Ein Zinswert von Null wird der Eigenständigkeit jedes Landes und jeder Region gerecht, Wohlstand wird durch die Arbeit der regionalen Bevölkerung erzielt und gesichert. Niemand ist weiterhin gezwungen, zur Bedienung von Zinsforderungen der Vermögensbesitzer über seine eigenen Bedürfnisse hinaus tagtäglich zwei bis drei zusätzliche Stunden Arbeit zu leisten.

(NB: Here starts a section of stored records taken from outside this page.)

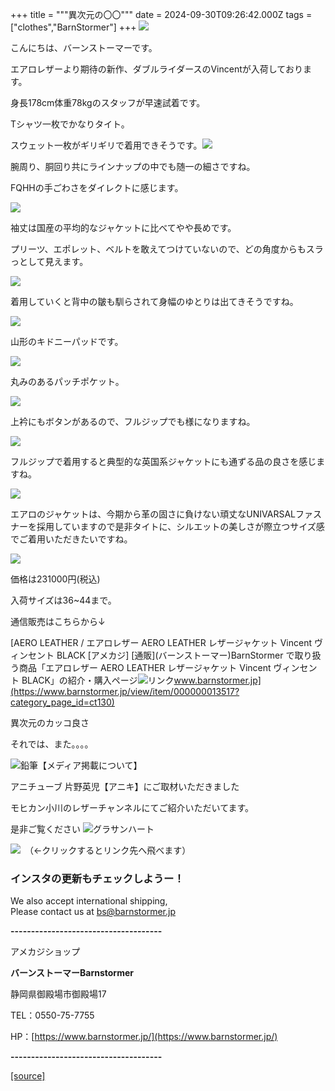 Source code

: +++
title = """異次元の〇〇"""
date = 2024-09-30T09:26:42.000Z
tags = ["clothes","BarnStormer"]
+++
[![](https://stat.ameba.jp/user_images/20231023/16/barnstormer-go/b2/03/p/o0420015015354743273.png)](https://ameblo.jp/barnstormer-go/entry-12825670498.html)

こんにちは、バーンストーマーです。

エアロレザーより期待の新作、ダブルライダースのVincentが入荷しております。

身長178cm体重78kgのスタッフが早速試着です。

Tシャツ一枚でかなりタイト。

スウェット一枚がギリギリで着用できそうです。[![](https://stat.ameba.jp/user_images/20240930/16/barnstormer-go/8f/4b/j/o0466070015492482362.jpg)](https://stat.ameba.jp/user_images/20240930/16/barnstormer-go/8f/4b/j/o0466070015492482362.jpg)

腕周り、胴回り共にラインナップの中でも随一の細さですね。

FQHHの手ごわさをダイレクトに感じます。

[![](https://stat.ameba.jp/user_images/20240930/16/barnstormer-go/36/31/j/o0466070015492482366.jpg)](https://stat.ameba.jp/user_images/20240930/16/barnstormer-go/36/31/j/o0466070015492482366.jpg)

袖丈は国産の平均的なジャケットに比べてやや長めです。

プリーツ、エポレット、ベルトを敢えてつけていないので、どの角度からもスラっとして見えます。

[![](https://stat.ameba.jp/user_images/20240930/16/barnstormer-go/ab/c5/j/o0466070015492482368.jpg)](https://stat.ameba.jp/user_images/20240930/16/barnstormer-go/ab/c5/j/o0466070015492482368.jpg)

着用していくと背中の皺も馴らされて身幅のゆとりは出てきそうですね。

[![](https://stat.ameba.jp/user_images/20240930/16/barnstormer-go/6f/28/j/o0466070015492482370.jpg)](https://stat.ameba.jp/user_images/20240930/16/barnstormer-go/6f/28/j/o0466070015492482370.jpg)

山形のキドニーパッドです。

[![](https://stat.ameba.jp/user_images/20240930/16/barnstormer-go/fd/82/j/o0700046615492482393.jpg)](https://stat.ameba.jp/user_images/20240930/16/barnstormer-go/fd/82/j/o0700046615492482393.jpg)

丸みのあるパッチポケット。

[![](https://stat.ameba.jp/user_images/20240930/16/barnstormer-go/96/5c/j/o0466070015492482377.jpg)](https://stat.ameba.jp/user_images/20240930/16/barnstormer-go/96/5c/j/o0466070015492482377.jpg)

上衿にもボタンがあるので、フルジップでも様になりますね。

[![](https://stat.ameba.jp/user_images/20240930/16/barnstormer-go/98/da/j/o0466070015492482381.jpg)](https://stat.ameba.jp/user_images/20240930/16/barnstormer-go/98/da/j/o0466070015492482381.jpg)

フルジップで着用すると典型的な英国系ジャケットにも通ずる品の良さを感じますね。

[![](https://stat.ameba.jp/user_images/20240930/16/barnstormer-go/ec/6e/j/o0700046615492482384.jpg)](https://stat.ameba.jp/user_images/20240930/16/barnstormer-go/ec/6e/j/o0700046615492482384.jpg)

エアロのジャケットは、今期から革の固さに負けない頑丈なUNIVARSALファスナーを採用していますので是非タイトに、シルエットの美しさが際立つサイズ感でご着用いただきたいですね。

[![](https://stat.ameba.jp/user_images/20240930/16/barnstormer-go/a9/62/j/o0466070015492482379.jpg)](https://stat.ameba.jp/user_images/20240930/16/barnstormer-go/a9/62/j/o0466070015492482379.jpg)

価格は231000円(税込)

入荷サイズは36~44まで。

通信販売はこちらから↓

[AERO LEATHER / エアロレザー AERO LEATHER レザージャケット Vincent ヴィンセント BLACK \[アメカジ\] \[通販\](バーンストーマー)BarnStormer で取り扱う商品「エアロレザー AERO LEATHER レザージャケット Vincent ヴィンセント BLACK」の紹介・購入ページ![リンク](https://c.stat100.ameba.jp/ameblo/symbols/v3.20.0/svg/gray/editor_link.svg)www.barnstormer.jp](https://www.barnstormer.jp/view/item/000000013517?category_page_id=ct130)

異次元のカッコ良さ

それでは、また。。。。

![鉛筆](https://stat100.ameba.jp/blog/ucs/img/char/char3/519.png)【メディア掲載について】

アニチューブ 片野英児【アニキ】にご取材いただきました

モヒカン小川のレザーチャンネルにてご紹介いただいてます。

是非ご覧ください ![グラサンハート](https://stat100.ameba.jp/blog/ucs/img/char/char3/148.png)

[![](https://stat.ameba.jp/user_images/20230412/16/barnstormer-go/6a/23/p/o0108010815269242493.png)](https://www.instagram.com/barnstormer_daily/)　（←クリックするとリンク先へ飛べます）

### インスタの更新もチェックしようー！

We also accept international shipping,  
Please contact us at bs@barnstormer.jp

**\-------------------------------------**

アメカジショップ

**バーンストーマーBarnstormer**

静岡県御殿場市御殿場17

TEL：0550-75-7755

HP：[https://www.barnstormer.jp/](https://www.barnstormer.jp/)

**\-------------------------------------**

[[source]](https://ameblo.jp/barnstormer-go/entry-12869495765.html)
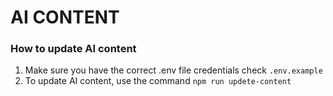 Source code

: # AI CONTENT

### How to update AI content
1. Make sure you have the correct .env file credentials check `.env.example`
2. To update AI content, use the command
 `npm run updete-content` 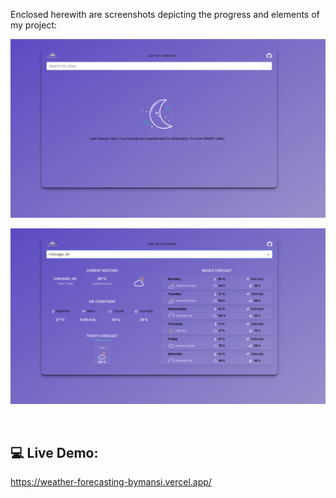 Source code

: 
Enclosed herewith are screenshots depicting the progress and elements of my project:


![Application screenshot](./public/Screenshot1.png)

![Application screenshot](./public/Screenshot2.png)

<br/>

## 💻 Live Demo:
https://weather-forecasting-bymansi.vercel.app/









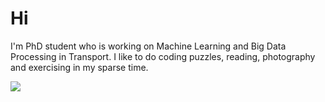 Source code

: # Hi

I'm PhD student who is working on Machine Learning and Big Data Processing in Transport.
I like to do coding puzzles, reading, photography and exercising in my sparse time.

![](https://komarev.com/ghpvc/?username=thanhtrv)
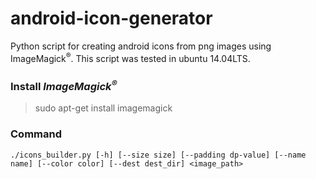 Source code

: # android-icon-generator

Python script for creating android icons from png images using ImageMagick<sup>®</sup>. This script was tested in ubuntu 14.04LTS.

### Install *ImageMagick<sup>®</sup>*  
>sudo apt-get install imagemagick


### Command
    ./icons_builder.py [-h] [--size size] [--padding dp-value] [--name name] [--color color] [--dest dest_dir] <image_path>

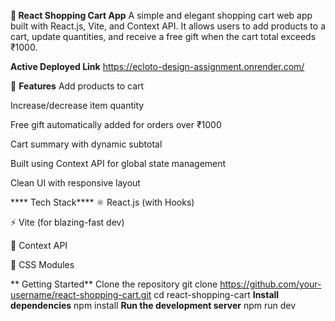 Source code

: **🛒 React Shopping Cart App**
A simple and elegant shopping cart web app built with React.js, Vite, and Context API. It allows users to add products to a cart, 
update quantities, and receive a free gift when the cart total exceeds ₹1000.

**Active Deployed Link**
https://ecloto-design-assignment.onrender.com/

🚀 **Features**
Add products to cart

Increase/decrease item quantity

Free gift automatically added for orders over ₹1000

Cart summary with dynamic subtotal

Built using Context API for global state management

Clean UI with responsive layout

**** Tech Stack****
⚛️ React.js (with Hooks)

⚡ Vite (for blazing-fast dev)

🧠 Context API

💅 CSS Modules

** Getting Started**
Clone the repository
git clone https://github.com/your-username/react-shopping-cart.git
cd react-shopping-cart
**Install dependencies**
npm install
**Run the development server**
npm run dev
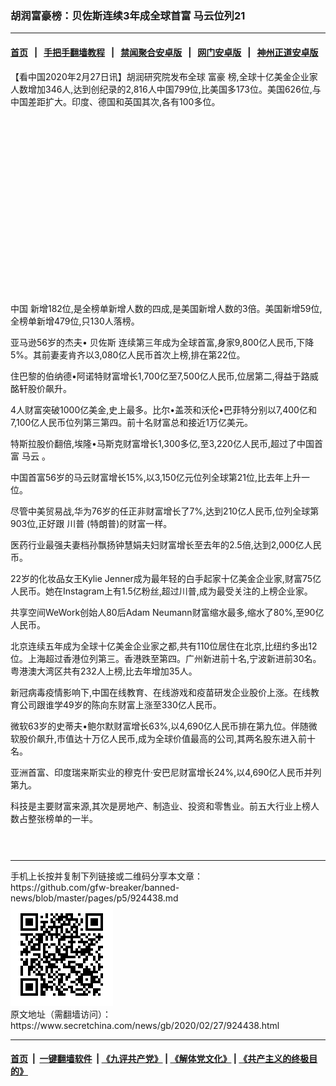 ### 胡润富豪榜：贝佐斯连续3年成全球首富 马云位列21
------------------------

#### [首页](https://github.com/gfw-breaker/banned-news/blob/master/README.md) &nbsp;&nbsp;|&nbsp;&nbsp; [手把手翻墙教程](https://github.com/gfw-breaker/guides/wiki) &nbsp;&nbsp;|&nbsp;&nbsp; [禁闻聚合安卓版](https://github.com/gfw-breaker/bn-android) &nbsp;&nbsp;|&nbsp;&nbsp; [网门安卓版](https://github.com/oGate2/oGate) &nbsp;&nbsp;|&nbsp;&nbsp; [神州正道安卓版](https://github.com/SzzdOgate/update) 



<div class="article_right" style="fone-color:#000">
 <p>
  【看中国2020年2月27日讯】胡润研究院发布全球
  <span href="https://www.secretchina.com/news/gb/tag/富豪" target="_blank">
   富豪
  </span>
  榜,全球十亿美金企业家人数增加346人,达到创纪录的2,816人中国799位,比美国多173位。美国626位,与中国差距扩大。印度、德国和英国其次,各有100多位。
  <span id="hideid" name="hideid" style="color:red;display:none;">
   <span href="https://www.secretchina.com">
   </span>
  </span>
 </p>
 <div id="txt-mid1-t21-2017">
  <ins class="adsbygoogle" data-ad-client="ca-pub-1276641434651360" data-ad-slot="2451032099" style="display:inline-block;width:336px;height:280px">
  </ins>
  <div id="SC-22xxx">
  </div>
 </div>
 <p>
  <span href="https://www.secretchina.com" target="_blank">
   中国
  </span>
  新增182位,是全榜单新增人数的四成,是美国新增人数的3倍。美国新增59位,全榜单新增479位,只130人落榜。
  <span id="hideid" name="hideid" style="color:red;display:none;">
   <span href="https://www.secretchina.com">
   </span>
  </span>
 </p>
 <p>
  亚马逊56岁的杰夫•
  <span href="https://www.secretchina.com/news/gb/tag/贝佐斯" target="_blank">
   贝佐斯
  </span>
  连续第三年成为全球首富,身家9,800亿人民币,下降5%。其前妻麦肯齐以3,080亿人民币首次上榜,排在第22位。
 </p>
 <p>
  住巴黎的伯纳德•阿诺特财富增长1,700亿至7,500亿人民币,位居第二,得益于路威酩轩股价飙升。
 </p>
 <p>
  4人财富突破1000亿美金,史上最多。比尔•盖茨和沃伦•巴菲特分别以7,400亿和7,100亿人民币位列第三第四。前十名财富总和接近1万亿美元。
 </p>
 <p>
  特斯拉股价翻倍,埃隆•马斯克财富增长1,300多亿,至3,220亿人民币,超过了中国首富
  <span href="https://www.secretchina.com/news/gb/tag/马云" target="_blank">
   马云
  </span>
  。
 </p>
 <p>
  中国首富56岁的马云财富增长15%,以3,150亿元位列全球第21位,比去年上升一位。
 </p>
 <p>
  尽管中美贸易战,华为76岁的任正非财富增长了7%,达到210亿人民币,位列全球第903位,正好跟
  <span href="https://www.secretchina.com/news/gb/tag/川普" target="_blank">
   川普
  </span>
  (特朗普)的财富一样。
 </p>
 <p>
  医药行业最强夫妻档孙飘扬钟慧娟夫妇财富增长至去年的2.5倍,达到2,000亿人民币。
 </p>
 <p>
  22岁的化妆品女王Kylie Jenner成为最年轻的白手起家十亿美金企业家,财富75亿人民币。她在Instagram上有1.5亿粉丝,超过川普,成为最受关注的上榜企业家。
 </p>
 <p>
  共享空间WeWork创始人80后Adam Neumann财富缩水最多,缩水了80%,至90亿人民币。
 </p>
 <p>
  北京连续五年成为全球十亿美金企业家之都,共有110位居住在北京,比纽约多出12位。上海超过香港位列第三。香港跌至第四。广州新进前十名,宁波新进前30名。粤港澳大湾区共有232人上榜,比去年增加35人。
 </p>
 <p>
  新冠病毒疫情影响下,中国在线教育、在线游戏和疫苗研发企业股价上涨。在线教育公司跟谁学49岁的陈向东财富上涨至330亿人民币。
 </p>
 <p>
  微软63岁的史蒂夫•鲍尔默财富增长63%,以4,690亿人民币排在第九位。伴随微软股价飙升,市值达十万亿人民币,成为全球价值最高的公司,其两名股东进入前十名。
 </p>
 <p>
  亚洲首富、印度瑞来斯实业的穆克什·安巴尼财富增长24%,以4,690亿人民币并列第九。
 </p>
 <p>
  科技是主要财富来源,其次是房地产、制造业、投资和零售业。前五大行业上榜人数占整张榜单的一半。
  <br>
   <center>
    <div>
     <div id="txt-mid2-t22-2017" style="display: block;  max-height: 351px;  overflow: hidden;">
      <div id="SC-21xxx">
      </div>
      <ins class="adsbygoogle" data-ad-client="ca-pub-1276641434651360" data-ad-format="auto" data-ad-slot="4301710469" data-full-width-responsive="true" style="display:block">
      </ins>
     </div>
    </div>
   </center>
   <div style="padding-top:12px;">
   </div>
  </br>
 </p>
</div>

<hr/>
手机上长按并复制下列链接或二维码分享本文章：<br/>
https://github.com/gfw-breaker/banned-news/blob/master/pages/p5/924438.md <br/>
<a href='https://github.com/gfw-breaker/banned-news/blob/master/pages/p5/924438.md'><img src='https://github.com/gfw-breaker/banned-news/blob/master/pages/p5/924438.md.png'/></a> <br/>
原文地址（需翻墙访问）：https://www.secretchina.com/news/gb/2020/02/27/924438.html


------------------------
#### [首页](https://github.com/gfw-breaker/banned-news/blob/master/README.md) &nbsp;|&nbsp; [一键翻墙软件](https://github.com/gfw-breaker/nogfw/blob/master/README.md) &nbsp;| [《九评共产党》](https://github.com/gfw-breaker/9ping.md/blob/master/README.md#九评之一评共产党是什么) | [《解体党文化》](https://github.com/gfw-breaker/jtdwh.md/blob/master/README.md) | [《共产主义的终极目的》](https://github.com/gfw-breaker/gczydzjmd.md/blob/master/README.md)


<img src='http://gfw-breaker.win/banned-news/pages/p5/924438.md' width='0px' height='0px'/> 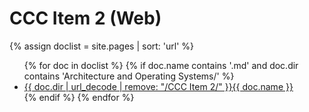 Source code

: # CCC Item 2 (Web)

{% assign doclist = site.pages | sort: 'url'  %}
<ul>
   {% for doc in doclist %}
        {% if doc.name contains '.md' and doc.dir contains 'Architecture and Operating Systems/' %}
            <li><a href="{{ site.baseurl }}{{ doc.url }}">{{ doc.dir | url_decode | remove: "/CCC Item 2/" }}{{ doc.name }}</a></li>
        {% endif %}
    {% endfor %}
</ul>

Ein Zinswert von Null dient der ökologischen Kreislaufwirtschaft und damit

dem Menschen, der Schöpfung und unseren Lebensgrundlagen.

 

Vorteile:

 

  • ohne Druck der Kapitaleigner, welcher die Korruption fördert, erfahren gerechte Strukturen auch im Europaparlament eine Stärkung.
  • Durch kapitalunabhängiges Wirtschaften erhalten finanziell schwache, also arme Regionen eine Chance, aus eigener Kraft eine ökologische Kreislaufwirtschaft aufzubauen und damit selbst für ihren Lebensunterhalt zu sorgen.
  • Die osteuropäischen Länder profitieren vom zinslosen Geldsystem und der ökologischen Kreislaufwirtschaft, die Korruption sinnlos macht und aus der Verschuldungsspirale ausscheren hilft.
  • Die Europäische Zentralbank wird der Kontrolle des EU-Parlaments unterstellt.

 

Einhaltung des Subsidiaritätsprinzips:

 

Subsidiarismus ist die Lehre, daß das Gemeinschaftsleben nur dann in Ordnung ist und in gerechter Weise geordnet, wenn die jeweils übergeordnete Gemeinschaft nur die Aufgaben an sich zieht, die von der untergeordneten nicht erfüllt werden können.

Die Regionen und die Länder werden dadurch gestärkt. Was die untere Ebene regeln kann, soll nicht die höhere staatliche Ebene regeln (= vertikale Subsidiarität).

Eine Grundrechts-Charta – Länderverfassungen bleiben bestehen - wird den europäischen Verträgen vorangestellt.